Sébastopol était là au bord d’un bassin profond et large, sans écueils, à l’abri de toutes les tempêtes.

Le général du génie Totleben combina les défenses de la place assiégée, qu’il hérissa de fortifications, au nord, à l’est, sur le mont Sapoune et aux sommets de tous les plateaux comme à l’entrée des ravins de la Tchernaïa et du faubourg Karabelnaïa. Le grand Redan, le grand Bastion, le bastion du Mât et enfin la tour Malakoff formèrent à la ville une ceinture tous les jours plus puissante. De leur côté, entre chaque sortie, entre chaque attaque, les armées alliées resserrèrent leurs lignes de circonvallation, leurs tranchées, leurs batteries et leurs contreforts.

Le 9 octobre, une première ligne de circonvallation était creusée et le corps du génie ouvrait la première tranchée, à 800 mètres de la ligne assiégée. Ces tranchées, quel labeur dangereux et ingrat ! Il ne devait jamais être interrompu jusqu’à la prise de Sébastopol. Dans l’obscurité, hors des excitations du combat, exposés au feu des bombes lancées au hasard par les assiégés, trois mille soldats travaillèrent aux tranchées sans une nuit d’interruption pendant onze mois.
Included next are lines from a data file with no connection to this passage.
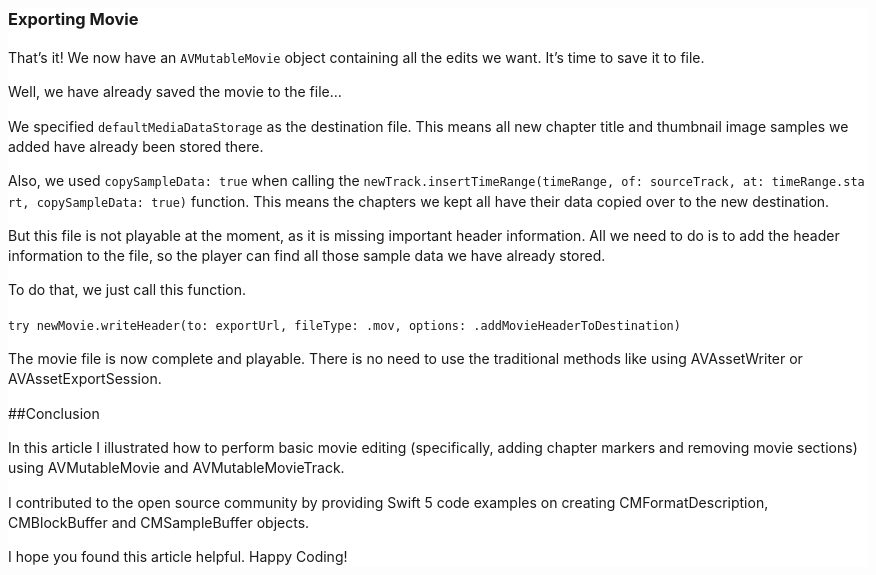 ### Exporting Movie

That’s it! We now have an `AVMutableMovie` object containing all the edits we want. It’s time to save it to file.

Well, we have already saved the movie to the file…

We specified `defaultMediaDataStorage` as the destination file. This means all new chapter title and thumbnail image samples we added have already been stored there.

Also, we used `copySampleData: true` when calling the `newTrack.insertTimeRange(timeRange, of: sourceTrack, at: timeRange.start, copySampleData: true)` function. This means the chapters we kept all have their data copied over to the new destination.

But this file is not playable at the moment, as it is missing important header information. All we need to do is to add the header information to the file, so the player can find all those sample data we have already stored.

To do that, we just call this function.

```
try newMovie.writeHeader(to: exportUrl, fileType: .mov, options: .addMovieHeaderToDestination)
```

The movie file is now complete and playable. There is no need to use the traditional methods like using AVAssetWriter or AVAssetExportSession.

##Conclusion

In this article I illustrated how to perform basic movie editing (specifically, adding chapter markers and removing movie sections) using AVMutableMovie and AVMutableMovieTrack.

I contributed to the open source community by providing Swift 5 code examples on creating CMFormatDescription, CMBlockBuffer and CMSampleBuffer objects.

I hope you found this article helpful. Happy Coding!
Le 16, nous étions prêts, nos batteries en ligne.

L’attaque des alliés devait être simultanée. Connaissant les formidables travaux des Russes, les généraux en chef s’attendaient à une défense désespérée. Mais depuis la victoire de l’Alma pas un soldat, pas un officier, ne doutait du succès définitif.

Dès l’aube et pendant quatre heures, trois cents bouches à feu vomirent leurs boulets et leurs obus.

À midi, nos généraux arrêtèrent l’attaque, car l’artillerie française avait une position détestable sur le mont Rodolphe enfilé par les canons russes.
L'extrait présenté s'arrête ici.